ENTRIES SHOWN Block Start

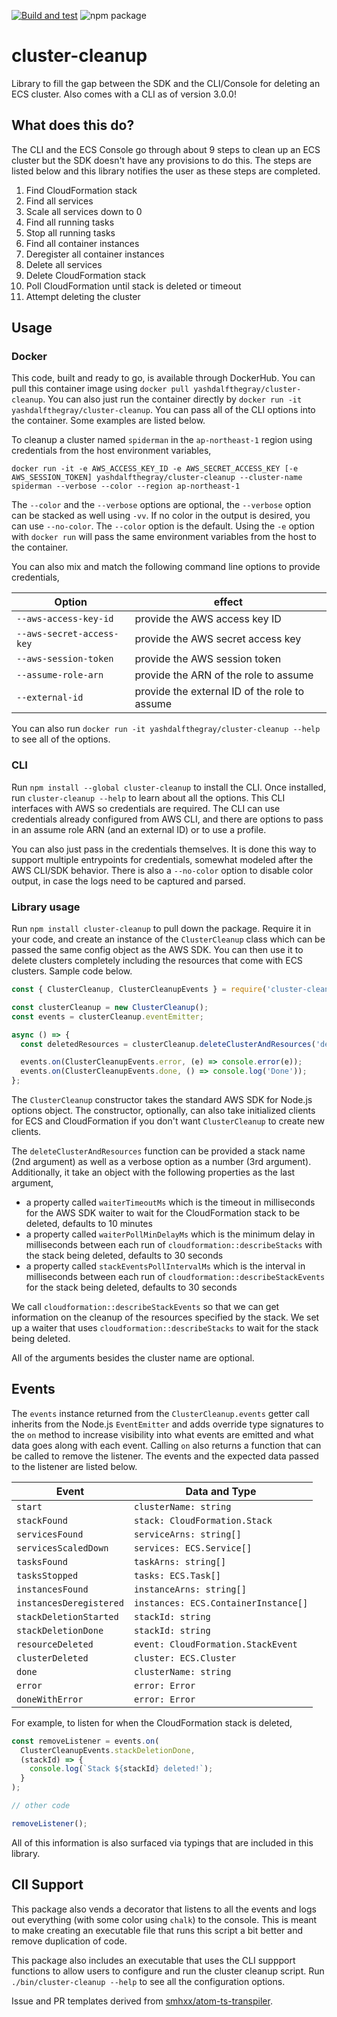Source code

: [![Build and test](https://github.com/YashdalfTheGray/cluster-cleanup/actions/workflows/build-and-test.yml/badge.svg)](https://github.com/YashdalfTheGray/cluster-cleanup/actions/workflows/build-and-test.yml)
![npm package](https://img.shields.io/npm/v/cluster-cleanup?label=npm%20package)

# cluster-cleanup

Library to fill the gap between the SDK and the CLI/Console for deleting an ECS cluster. Also comes with a CLI as of version 3.0.0!

## What does this do?

The CLI and the ECS Console go through about 9 steps to clean up an ECS cluster but the SDK doesn't have any provisions to do this. The steps are listed below and this library notifies the user as these steps are completed.

1. Find CloudFormation stack
1. Find all services
1. Scale all services down to 0
1. Find all running tasks
1. Stop all running tasks
1. Find all container instances
1. Deregister all container instances
1. Delete all services
1. Delete CloudFormation stack
1. Poll CloudFormation until stack is deleted or timeout
1. Attempt deleting the cluster

## Usage

### Docker

This code, built and ready to go, is available through DockerHub. You can pull this container image using `docker pull yashdalfthegray/cluster-cleanup`. You can also just run the container directly by `docker run -it yashdalfthegray/cluster-cleanup`. You can pass all of the CLI options into the container. Some examples are listed below.

To cleanup a cluster named `spiderman` in the `ap-northeast-1` region using credentials from the host environment variables,

```
docker run -it -e AWS_ACCESS_KEY_ID -e AWS_SECRET_ACCESS_KEY [-e AWS_SESSION_TOKEN] yashdalfthegray/cluster-cleanup --cluster-name spiderman --verbose --color --region ap-northeast-1
```

The `--color` and the `--verbose` options are optional, the `--verbose` option can be stacked as well using `-vv`. If no color in the output is desired, you can use `--no-color`. The `--color` option is the default. Using the `-e` option with `docker run` will pass the same environment variables from the host to the container.

You can also mix and match the following command line options to provide credentials,

| Option                    | effect                                        |
| ------------------------- | --------------------------------------------- |
| `--aws-access-key-id`     | provide the AWS access key ID                 |
| `--aws-secret-access-key` | provide the AWS secret access key             |
| `--aws-session-token`     | provide the AWS session token                 |
| `--assume-role-arn`       | provide the ARN of the role to assume         |
| `--external-id`           | provide the external ID of the role to assume |

You can also run `docker run -it yashdalfthegray/cluster-cleanup --help` to see all of the options.

### CLI

Run `npm install --global cluster-cleanup` to install the CLI. Once installed, run `cluster-cleanup --help` to learn about all the options. This CLI interfaces with AWS so credentials are required. The CLI can use credentials already configured from AWS CLI, and there are options to pass in an assume role ARN (and an external ID) or to use a profile.

You can also just pass in the credentials themselves. It is done this way to support multiple entrypoints for credentials, somewhat modeled after the AWS CLI/SDK behavior. There is also a `--no-color` option to disable color output, in case the logs need to be captured and parsed.

### Library usage

Run `npm install cluster-cleanup` to pull down the package. Require it in your code, and create an instance of the `ClusterCleanup` class which can be passed the same config object as the AWS SDK. You can then use it to delete clusters completely including the resources that come with ECS clusters. Sample code below.

```javascript
const { ClusterCleanup, ClusterCleanupEvents } = require('cluster-cleanup');

const clusterCleanup = new ClusterCleanup();
const events = clusterCleanup.eventEmitter;

async () => {
  const deletedResources = clusterCleanup.deleteClusterAndResources('default');

  events.on(ClusterCleanupEvents.error, (e) => console.error(e));
  events.on(ClusterCleanupEvents.done, () => console.log('Done'));
};
```

The `ClusterCleanup` constructor takes the standard AWS SDK for Node.js options object. The constructor, optionally, can also take initialized clients for ECS and CloudFormation if you don't want `ClusterCleanup` to create new clients.

The `deleteClusterAndResources` function can be provided a stack name (2nd argument) as well as a verbose option as a number (3rd argument). Additionally, it take an object with the following properties as the last argument,

- a property called `waiterTimeoutMs` which is the timeout in milliseconds for the AWS SDK waiter to wait for the CloudFormation stack to be deleted, defaults to 10 minutes
- a property called `waiterPollMinDelayMs` which is the minimum delay in milliseconds between each run of `cloudformation::describeStacks` with the stack being deleted, defaults to 30 seconds
- a property called `stackEventsPollIntervalMs` which is the interval in milliseconds between each run of `cloudformation::describeStackEvents` for the stack being deleted, defaults to 30 seconds

We call `cloudformation::describeStackEvents` so that we can get information on the cleanup of the resources specified by the stack. We set up a waiter that uses `cloudformation::describeStacks` to wait for the stack being deleted.

All of the arguments besides the cluster name are optional.

## Events

The `events` instance returned from the `ClusterCleanup.events` getter call inherits from the Node.js `EventEmitter` and adds override type signatures to the `on` method to increase visibility into what events are emitted and what data goes along with each event. Calling `on` also returns a function that can be called to remove the listener. The events and the expected data passed to the listener are listed below.

| Event                   | Data and Type                        |
| ----------------------- | ------------------------------------ |
| `start`                 | `clusterName: string`                |
| `stackFound`            | `stack: CloudFormation.Stack`        |
| `servicesFound`         | `serviceArns: string[]`              |
| `servicesScaledDown`    | `services: ECS.Service[]`            |
| `tasksFound`            | `taskArns: string[]`                 |
| `tasksStopped`          | `tasks: ECS.Task[]`                  |
| `instancesFound`        | `instanceArns: string[]`             |
| `instancesDeregistered` | `instances: ECS.ContainerInstance[]` |
| `stackDeletionStarted`  | `stackId: string`                    |
| `stackDeletionDone`     | `stackId: string`                    |
| `resourceDeleted`       | `event: CloudFormation.StackEvent`   |
| `clusterDeleted`        | `cluster: ECS.Cluster`               |
| `done`                  | `clusterName: string`                |
| `error`                 | `error: Error`                       |
| `doneWithError`         | `error: Error`                       |

For example, to listen for when the CloudFormation stack is deleted,

```javascript
const removeListener = events.on(
  ClusterCleanupEvents.stackDeletionDone,
  (stackId) => {
    console.log(`Stack ${stackId} deleted!`);
  }
);

// other code

removeListener();
```

All of this information is also surfaced via typings that are included in this library.

## ClI Support

This package also vends a decorator that listens to all the events and logs out everything (with some color using `chalk`) to the console. This is meant to make creating an executable file that runs this script a bit better and remove duplication of code.

This package also includes an executable that uses the CLI suppport functions to allow users to configure and run the cluster cleanup script. Run `./bin/cluster-cleanup --help` to see all the configuration options.

Issue and PR templates derived from [smhxx/atom-ts-transpiler](https://github.com/smhxx/atom-ts-transpiler).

ENTRIES SHOWN Block End

● TASK ITEM
With the pictures removed, return all the entries exactly.

● SOLUTION TO THE PROBLEM
Source code

: [![Build and test](https://github.com/YashdalfTheGray/cluster-cleanup/actions/workflows/build-and-test.yml/badge.svg)](https://github.com/YashdalfTheGray/cluster-cleanup/actions/workflows/build-and-test.yml)
![npm package](https://img.shields.io/npm/v/cluster-cleanup?label=npm%20package)

# cluster-cleanup

Library to fill the gap between the SDK and the CLI/Console for deleting an ECS cluster. Also comes with a CLI as of version 3.0.0!

## What does this do?

The CLI and the ECS Console go through about 9 steps to clean up an ECS cluster but the SDK doesn't have any provisions to do this. The steps are listed below and this library notifies the user as these steps are completed.

1. Find CloudFormation stack
1. Find all services
1. Scale all services down to 0
1. Find all running tasks
1. Stop all running tasks
1. Find all container instances
1. Deregister all container instances
1. Delete all services
1. Delete CloudFormation stack
1. Poll CloudFormation until stack is deleted or timeout
1. Attempt deleting the cluster

## Usage

### Docker

This code, built and ready to go, is available through DockerHub. You can pull this container image using `docker pull yashdalfthegray/cluster-cleanup`. You can also just run the container directly by `docker run -it yashdalfthegray/cluster-cleanup`. You can pass all of the CLI options into the container. Some examples are listed below.

To cleanup a cluster named `spiderman` in the `ap-northeast-1` region using credentials from the host environment variables,

```
docker run -it -e AWS_ACCESS_KEY_ID -e AWS_SECRET_ACCESS_KEY [-e AWS_SESSION_TOKEN] yashdalfthegray/cluster-cleanup --cluster-name spiderman --verbose --color --region ap-northeast-1
```

The `--color` and the `--verbose` options are optional, the `--verbose` option can be stacked as well using `-vv`. If no color in the output is desired, you can use `--no-color`. The `--color` option is the default. Using the `-e` option with `docker run` will pass the same environment variables from the host to the container.

You can also mix and match the following command line options to provide credentials,

| Option                    | effect                                        |
| ------------------------- | --------------------------------------------- |
| `--aws-access-key-id`     | provide the AWS access key ID                 |
| `--aws-secret-access-key` | provide the AWS secret access key             |
| `--aws-session-token`     | provide the AWS session token                 |
| `--assume-role-arn`       | provide the ARN of the role to assume         |
| `--external-id`           | provide the external ID of the role to assume |

You can also run `docker run -it yashdalfthegray/cluster-cleanup --help` to see all of the options.

### CLI

Run `npm install --global cluster-cleanup` to install the CLI. Once installed, run `cluster-cleanup --help` to learn about all the options. This CLI interfaces with AWS so credentials are required. The CLI can use credentials already configured from AWS CLI, and there are options to pass in an assume role ARN (and an external ID) or to use a profile.

You can also just pass in the credentials themselves. It is done this way to support multiple entrypoints for credentials, somewhat modeled after the AWS CLI/SDK behavior. There is also a `--no-color` option to disable color output, in case the logs need to be captured and parsed.

### Library usage

Run `npm install cluster-cleanup` to pull down the package. Require it in your code, and create an instance of the `ClusterCleanup` class which can be passed the same config object as the AWS SDK. You can then use it to delete clusters completely including the resources that come with ECS clusters. Sample code below.

```javascript
const { ClusterCleanup, ClusterCleanupEvents } = require('cluster-cleanup');

const clusterCleanup = new ClusterCleanup();
const events = clusterCleanup.eventEmitter;

async () => {
  const deletedResources = clusterCleanup.deleteClusterAndResources('default');

  events.on(ClusterCleanupEvents.error, (e) => console.error(e));
  events.on(ClusterCleanupEvents.done, () => console.log('Done'));
};
```

The `ClusterCleanup` constructor takes the standard AWS SDK for Node.js options object. The constructor, optionally, can also take initialized clients for ECS and CloudFormation if you don't want `ClusterCleanup` to create new clients.

The `deleteClusterAndResources` function can be provided a stack name (2nd argument) as well as a verbose option as a number (3rd argument). Additionally, it take an object with the following properties as the last argument,

- a property called `waiterTimeoutMs` which is the timeout in milliseconds for the AWS SDK waiter to wait for the CloudFormation stack to be deleted, defaults to 10 minutes
- a property called `waiterPollMinDelayMs` which is the minimum delay in milliseconds between each run of `cloudformation::describeStacks` with the stack being deleted, defaults to 30 seconds
- a property called `stackEventsPollIntervalMs` which is the interval in milliseconds between each run of `cloudformation::describeStackEvents` for the stack being deleted, defaults to 30 seconds

We call `cloudformation::describeStackEvents` so that we can get information on the cleanup of the resources specified by the stack. We set up a waiter that uses `cloudformation::describeStacks` to wait for the stack being deleted.

All of the arguments besides the cluster name are optional.

## Events

The `events` instance returned from the `ClusterCleanup.events` getter call inherits from the Node.js `EventEmitter` and adds override type signatures to the `on` method to increase visibility into what events are emitted and what data goes along with each event. Calling `on` also returns a function that can be called to remove the listener. The events and the expected data passed to the listener are listed below.

| Event                   | Data and Type                        |
| ----------------------- | ------------------------------------ |
| `start`                 | `clusterName: string`                |
| `stackFound`            | `stack: CloudFormation.Stack`        |
| `servicesFound`         | `serviceArns: string[]`              |
| `servicesScaledDown`    | `services: ECS.Service[]`            |
| `tasksFound`            | `taskArns: string[]`                 |
| `tasksStopped`          | `tasks: ECS.Task[]`                  |
| `instancesFound`        | `instanceArns: string[]`             |
| `instancesDeregistered` | `instances: ECS.ContainerInstance[]` |
| `stackDeletionStarted`  | `stackId: string`                    |
| `stackDeletionDone`     | `stackId: string`                    |
| `resourceDeleted`       | `event: CloudFormation.StackEvent`   |
| `clusterDeleted`        | `cluster: ECS.Cluster`               |
| `done`                  | `clusterName: string`                |
| `error`                 | `error: Error`                       |
| `doneWithError`         | `error: Error`                       |

For example, to listen for when the CloudFormation stack is deleted,

```javascript
const removeListener = events.on(
  ClusterCleanupEvents.stackDeletionDone,
  (stackId) => {
    console.log(`Stack ${stackId} deleted!`);
  }
);

// other code

removeListener();
```

All of this information is also surfaced via typings that are included in this library.

## ClI Support

This package also vends a decorator that listens to all the events and logs out everything (with some color using `chalk`) to the console. This is meant to make creating an executable file that runs this script a bit better and remove duplication of code.

This package also includes an executable that uses the CLI suppport functions to allow users to configure and run the cluster cleanup script. Run `./bin/cluster-cleanup --help` to see all the configuration options.

Issue and PR templates derived from [smhxx/atom-ts-transpiler](https://github.com/smhxx/atom-ts-transpiler).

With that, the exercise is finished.